Merge PDFs

POST /api/pdf-merge2 quota units per call · cache hits free

Merge multiple PDFs into one. Lossless: pages are preserved verbatim with no re-rasterization. Optional title / author metadata for the resulting document.

Concatenates the supplied PDFs in order and returns a single merged document. All pages are preserved verbatim — no re-rasterization, no re-compression, original quality. Optional metadata fields (`title`, `author`, `subject`, `keywords`) populate the resulting document's info dictionary. Encrypted source PDFs are rejected by default; pass `ignoreEncryption: true` to load them anyway. Works for the common no-password-but-flagged-encrypted PDFs from scanners and form software; truly password-protected PDFs still fail.

Inputs

Name	Type	Default	Description
pdfs*	file	—	Array of base64-encoded PDFs to concatenate, in order.
title	string	—	Optional Title metadata for the merged document.
author	string	—	Optional Author metadata for the merged document.
ignoreEncryption	boolean	—	Load PDFs flagged as encrypted anyway. Works for scanner / form-software output that's marked encrypted without a password; truly password-protected PDFs still fail. Default: false.

Response

Modes: binary, stream, json. Cache: yes (24h TTL).

Large outputs stream: responses over the 4 MiB cache limit are piped through as they are produced instead of buffered. They carry x-cache-skip: size and are never cached — identical follow-up calls recompute.
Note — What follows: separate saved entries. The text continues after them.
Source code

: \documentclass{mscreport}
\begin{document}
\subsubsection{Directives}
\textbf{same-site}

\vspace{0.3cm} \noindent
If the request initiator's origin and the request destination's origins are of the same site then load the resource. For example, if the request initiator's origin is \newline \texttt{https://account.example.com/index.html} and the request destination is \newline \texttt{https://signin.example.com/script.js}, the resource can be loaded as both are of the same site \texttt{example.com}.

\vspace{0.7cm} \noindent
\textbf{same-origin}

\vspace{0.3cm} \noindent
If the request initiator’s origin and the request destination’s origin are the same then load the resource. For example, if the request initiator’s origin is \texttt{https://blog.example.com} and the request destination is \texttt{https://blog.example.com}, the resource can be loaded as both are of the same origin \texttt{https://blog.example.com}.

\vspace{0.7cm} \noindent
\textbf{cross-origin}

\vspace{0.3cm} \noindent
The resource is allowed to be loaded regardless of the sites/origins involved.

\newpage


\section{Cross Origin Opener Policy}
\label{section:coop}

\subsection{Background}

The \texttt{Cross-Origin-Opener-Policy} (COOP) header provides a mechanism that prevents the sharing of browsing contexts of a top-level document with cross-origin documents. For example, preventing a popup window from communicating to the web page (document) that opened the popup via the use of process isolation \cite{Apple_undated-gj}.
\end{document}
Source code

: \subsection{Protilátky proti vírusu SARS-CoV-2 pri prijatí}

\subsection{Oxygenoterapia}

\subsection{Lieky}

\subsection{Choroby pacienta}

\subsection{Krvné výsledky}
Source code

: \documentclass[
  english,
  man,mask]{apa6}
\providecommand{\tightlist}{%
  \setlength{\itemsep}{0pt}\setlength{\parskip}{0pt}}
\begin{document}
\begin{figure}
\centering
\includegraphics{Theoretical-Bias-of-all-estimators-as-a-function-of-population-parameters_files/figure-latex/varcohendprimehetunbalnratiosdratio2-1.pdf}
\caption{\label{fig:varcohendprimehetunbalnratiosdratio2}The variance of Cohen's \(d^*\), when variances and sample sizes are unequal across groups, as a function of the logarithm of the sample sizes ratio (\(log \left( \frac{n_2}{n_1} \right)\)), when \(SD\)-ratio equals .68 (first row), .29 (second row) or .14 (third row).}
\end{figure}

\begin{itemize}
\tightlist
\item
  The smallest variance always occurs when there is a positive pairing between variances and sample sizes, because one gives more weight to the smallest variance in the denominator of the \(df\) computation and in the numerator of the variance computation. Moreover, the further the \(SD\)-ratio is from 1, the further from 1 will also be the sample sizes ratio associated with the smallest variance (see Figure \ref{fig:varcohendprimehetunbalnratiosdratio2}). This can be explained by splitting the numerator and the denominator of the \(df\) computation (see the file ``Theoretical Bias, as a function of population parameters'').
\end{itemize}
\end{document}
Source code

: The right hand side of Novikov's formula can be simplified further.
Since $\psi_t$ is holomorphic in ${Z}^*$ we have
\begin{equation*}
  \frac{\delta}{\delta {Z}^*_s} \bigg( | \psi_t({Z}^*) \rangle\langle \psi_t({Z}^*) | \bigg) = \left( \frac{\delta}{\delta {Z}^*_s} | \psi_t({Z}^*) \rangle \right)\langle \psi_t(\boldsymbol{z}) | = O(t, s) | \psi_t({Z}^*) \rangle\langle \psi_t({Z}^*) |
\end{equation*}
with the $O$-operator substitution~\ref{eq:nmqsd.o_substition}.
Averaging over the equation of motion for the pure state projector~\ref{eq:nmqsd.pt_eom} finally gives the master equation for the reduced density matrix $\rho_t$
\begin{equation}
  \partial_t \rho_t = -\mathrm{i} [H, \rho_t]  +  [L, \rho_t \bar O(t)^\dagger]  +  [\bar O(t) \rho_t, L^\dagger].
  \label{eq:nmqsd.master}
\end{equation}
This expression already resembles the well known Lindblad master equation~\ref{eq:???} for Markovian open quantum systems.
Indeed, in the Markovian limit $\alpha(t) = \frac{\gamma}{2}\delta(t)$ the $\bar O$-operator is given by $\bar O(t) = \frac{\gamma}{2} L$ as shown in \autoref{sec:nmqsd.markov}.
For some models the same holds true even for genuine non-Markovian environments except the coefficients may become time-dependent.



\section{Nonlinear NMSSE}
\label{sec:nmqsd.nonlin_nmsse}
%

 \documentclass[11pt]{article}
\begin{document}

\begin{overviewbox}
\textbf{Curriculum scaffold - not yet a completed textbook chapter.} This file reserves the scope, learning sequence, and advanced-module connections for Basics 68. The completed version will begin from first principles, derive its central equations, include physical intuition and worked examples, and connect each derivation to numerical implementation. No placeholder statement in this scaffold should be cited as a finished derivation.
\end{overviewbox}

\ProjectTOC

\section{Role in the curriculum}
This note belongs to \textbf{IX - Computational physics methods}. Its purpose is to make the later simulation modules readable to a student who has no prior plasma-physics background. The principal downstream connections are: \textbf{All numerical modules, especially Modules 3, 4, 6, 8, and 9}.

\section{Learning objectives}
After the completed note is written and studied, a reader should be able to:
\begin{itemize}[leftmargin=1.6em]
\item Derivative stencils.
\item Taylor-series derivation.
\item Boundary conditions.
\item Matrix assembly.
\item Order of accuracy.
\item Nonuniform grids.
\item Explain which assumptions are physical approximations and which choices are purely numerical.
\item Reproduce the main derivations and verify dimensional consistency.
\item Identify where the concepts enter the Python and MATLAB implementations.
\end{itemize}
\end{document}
Every response carries x-cache (HIT / MISS / BYPASS), x-cache-signature (stable across identical inputs), and the rate-limit headers listed below.

Quota & limits

Cost per call	2 units against the 10,000-unit monthly quota. Cache hits are free — only cache misses decrement.
Burst limit	200 requests per rolling minute, shared across all tools.
Max request size	`80 MiB` (base64 inflates file payloads ~33% — the limit applies to the decoded bytes).
Max response size	`50 MiB`
Timeout	20s wall clock.
Rate-limit headers	`X-RateLimit-Limit`, `X-RateLimit-Remaining`, `X-RateLimit-Burst-Limit` on every response; `X-Quota-Warning` once 80% of the monthly quota is spent; `Retry-After` on 429s.

Errors

Errors are JSON with an error string; schema failures add a details object (Zod's flattened field errors).

Status	When	Body
400	Input fails the tool's schema (wrong type, missing required field, malformed base64) or the file bytes can't be parsed as the expected format.	{ "error": "invalid inputs", "details": { "fieldErrors": { … } } }
401	Missing or invalid X-Api-Key / X-Account-Id headers (or no session when called from the browser).	{ "error": "unauthorized" }
404	Unknown tool id, or calling /api/* on the website hostname instead of api.xtract.bot.	{ "error": "not found" }
413	Request body over the tool's max request size, or an image header declaring more megapixels than the tool's pixel budget.	{ "error": "…exceeds maxRequestBytes…" }
415	Content-Type isn't application/json on the json-body transport.	{ "error": "unsupported content-type; expected application/json" }
429	Monthly quota or the 200/min burst limit exhausted. Check Retry-After and the X-RateLimit-* headers.	{ "error": "monthly quota exceeded", "monthRemaining": 0, … }
5xx	Conversion engine failure. Safe to retry; if it persists, the input is hitting a bug — please report it.	{ "error": "…" }

Code samples

Built from the two-page-pair example.

# Download or substitute the example input:
#   curl -O https://xtract.bot/examples/pdf-merge/hello.pdf
PDFS_0_=$(base64 -w0 < hello.pdf)
# Download or substitute the example input:
#   curl -O https://xtract.bot/examples/pdf-merge/world.pdf
PDFS_1_=$(base64 -w0 < world.pdf)

curl -X POST https://api.xtract.bot/api/pdf-merge \
  -H "Content-Type: application/json" \
  -H "Accept: application/octet-stream" \
  -H "X-Account-Id: $XTRACT_ACCOUNT_ID" \
  -H "X-Api-Key: $XTRACT_API_KEY" \
  -d '{
  "title": "merged",
  "pdfs[0]": "__BASE64_PDFS_0___",
  "pdfs[1]": "__BASE64_PDFS_1___"
}'